»»
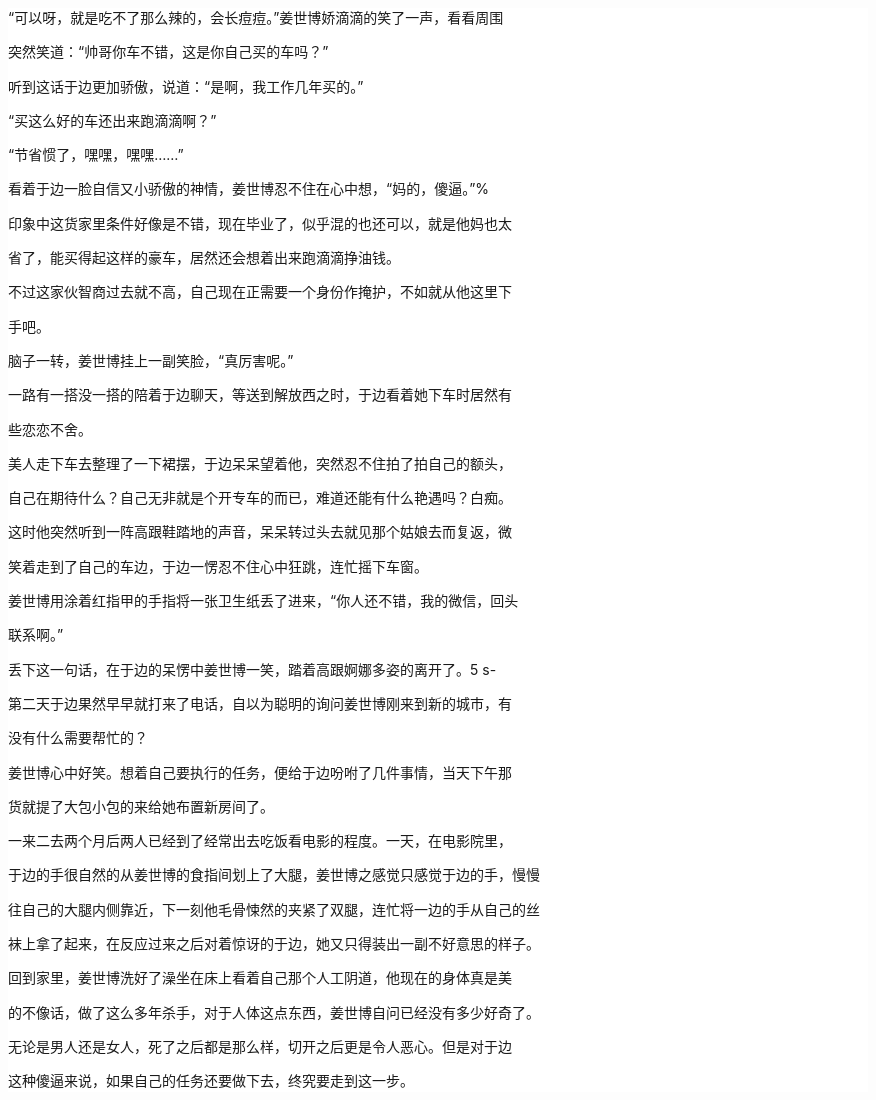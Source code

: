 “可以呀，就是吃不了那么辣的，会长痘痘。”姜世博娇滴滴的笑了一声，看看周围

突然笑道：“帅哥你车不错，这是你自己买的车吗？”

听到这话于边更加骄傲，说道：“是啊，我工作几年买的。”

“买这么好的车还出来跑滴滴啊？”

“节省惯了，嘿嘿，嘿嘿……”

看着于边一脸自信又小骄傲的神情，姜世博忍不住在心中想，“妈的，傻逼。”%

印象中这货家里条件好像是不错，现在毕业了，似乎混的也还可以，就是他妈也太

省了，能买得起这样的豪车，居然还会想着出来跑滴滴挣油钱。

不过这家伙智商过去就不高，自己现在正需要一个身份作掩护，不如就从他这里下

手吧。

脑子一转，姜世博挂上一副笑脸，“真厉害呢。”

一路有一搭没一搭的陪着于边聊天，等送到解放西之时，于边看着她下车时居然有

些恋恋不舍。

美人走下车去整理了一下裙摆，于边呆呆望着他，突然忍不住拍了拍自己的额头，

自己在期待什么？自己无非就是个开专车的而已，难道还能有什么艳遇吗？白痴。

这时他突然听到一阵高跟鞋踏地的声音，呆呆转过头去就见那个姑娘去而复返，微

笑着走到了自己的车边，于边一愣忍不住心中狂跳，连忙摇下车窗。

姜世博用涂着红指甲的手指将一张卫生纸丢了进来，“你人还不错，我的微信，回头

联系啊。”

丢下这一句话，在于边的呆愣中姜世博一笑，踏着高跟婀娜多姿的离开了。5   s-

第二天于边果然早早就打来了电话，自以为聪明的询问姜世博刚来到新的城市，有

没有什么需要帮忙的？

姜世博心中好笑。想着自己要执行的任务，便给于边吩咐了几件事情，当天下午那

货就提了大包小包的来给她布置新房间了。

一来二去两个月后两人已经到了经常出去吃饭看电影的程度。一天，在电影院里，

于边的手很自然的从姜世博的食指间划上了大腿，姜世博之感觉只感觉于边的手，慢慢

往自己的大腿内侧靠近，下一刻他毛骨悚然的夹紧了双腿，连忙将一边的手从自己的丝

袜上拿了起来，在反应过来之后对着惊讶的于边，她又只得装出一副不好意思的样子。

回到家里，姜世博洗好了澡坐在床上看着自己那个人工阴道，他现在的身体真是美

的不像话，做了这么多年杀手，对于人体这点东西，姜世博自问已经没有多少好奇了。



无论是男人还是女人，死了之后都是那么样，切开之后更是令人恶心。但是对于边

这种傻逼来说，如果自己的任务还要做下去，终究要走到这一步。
««
WHAT THE TASK ASKS.
What you output should match the records line for line, minus the pictures.

WRITTEN SOLUTION.
Source code

: “可以呀，就是吃不了那么辣的，会长痘痘。”姜世博娇滴滴的笑了一声，看看周围

突然笑道：“帅哥你车不错，这是你自己买的车吗？”

听到这话于边更加骄傲，说道：“是啊，我工作几年买的。”

“买这么好的车还出来跑滴滴啊？”

“节省惯了，嘿嘿，嘿嘿……”

看着于边一脸自信又小骄傲的神情，姜世博忍不住在心中想，“妈的，傻逼。”%

印象中这货家里条件好像是不错，现在毕业了，似乎混的也还可以，就是他妈也太

省了，能买得起这样的豪车，居然还会想着出来跑滴滴挣油钱。

不过这家伙智商过去就不高，自己现在正需要一个身份作掩护，不如就从他这里下

手吧。

脑子一转，姜世博挂上一副笑脸，“真厉害呢。”

一路有一搭没一搭的陪着于边聊天，等送到解放西之时，于边看着她下车时居然有

些恋恋不舍。

美人走下车去整理了一下裙摆，于边呆呆望着他，突然忍不住拍了拍自己的额头，

自己在期待什么？自己无非就是个开专车的而已，难道还能有什么艳遇吗？白痴。

这时他突然听到一阵高跟鞋踏地的声音，呆呆转过头去就见那个姑娘去而复返，微

笑着走到了自己的车边，于边一愣忍不住心中狂跳，连忙摇下车窗。

姜世博用涂着红指甲的手指将一张卫生纸丢了进来，“你人还不错，我的微信，回头

联系啊。”

丢下这一句话，在于边的呆愣中姜世博一笑，踏着高跟婀娜多姿的离开了。5   s-

第二天于边果然早早就打来了电话，自以为聪明的询问姜世博刚来到新的城市，有

没有什么需要帮忙的？

姜世博心中好笑。想着自己要执行的任务，便给于边吩咐了几件事情，当天下午那

货就提了大包小包的来给她布置新房间了。

一来二去两个月后两人已经到了经常出去吃饭看电影的程度。一天，在电影院里，

于边的手很自然的从姜世博的食指间划上了大腿，姜世博之感觉只感觉于边的手，慢慢

往自己的大腿内侧靠近，下一刻他毛骨悚然的夹紧了双腿，连忙将一边的手从自己的丝

袜上拿了起来，在反应过来之后对着惊讶的于边，她又只得装出一副不好意思的样子。

回到家里，姜世博洗好了澡坐在床上看着自己那个人工阴道，他现在的身体真是美

的不像话，做了这么多年杀手，对于人体这点东西，姜世博自问已经没有多少好奇了。



无论是男人还是女人，死了之后都是那么样，切开之后更是令人恶心。但是对于边

这种傻逼来说，如果自己的任务还要做下去，终究要走到这一步。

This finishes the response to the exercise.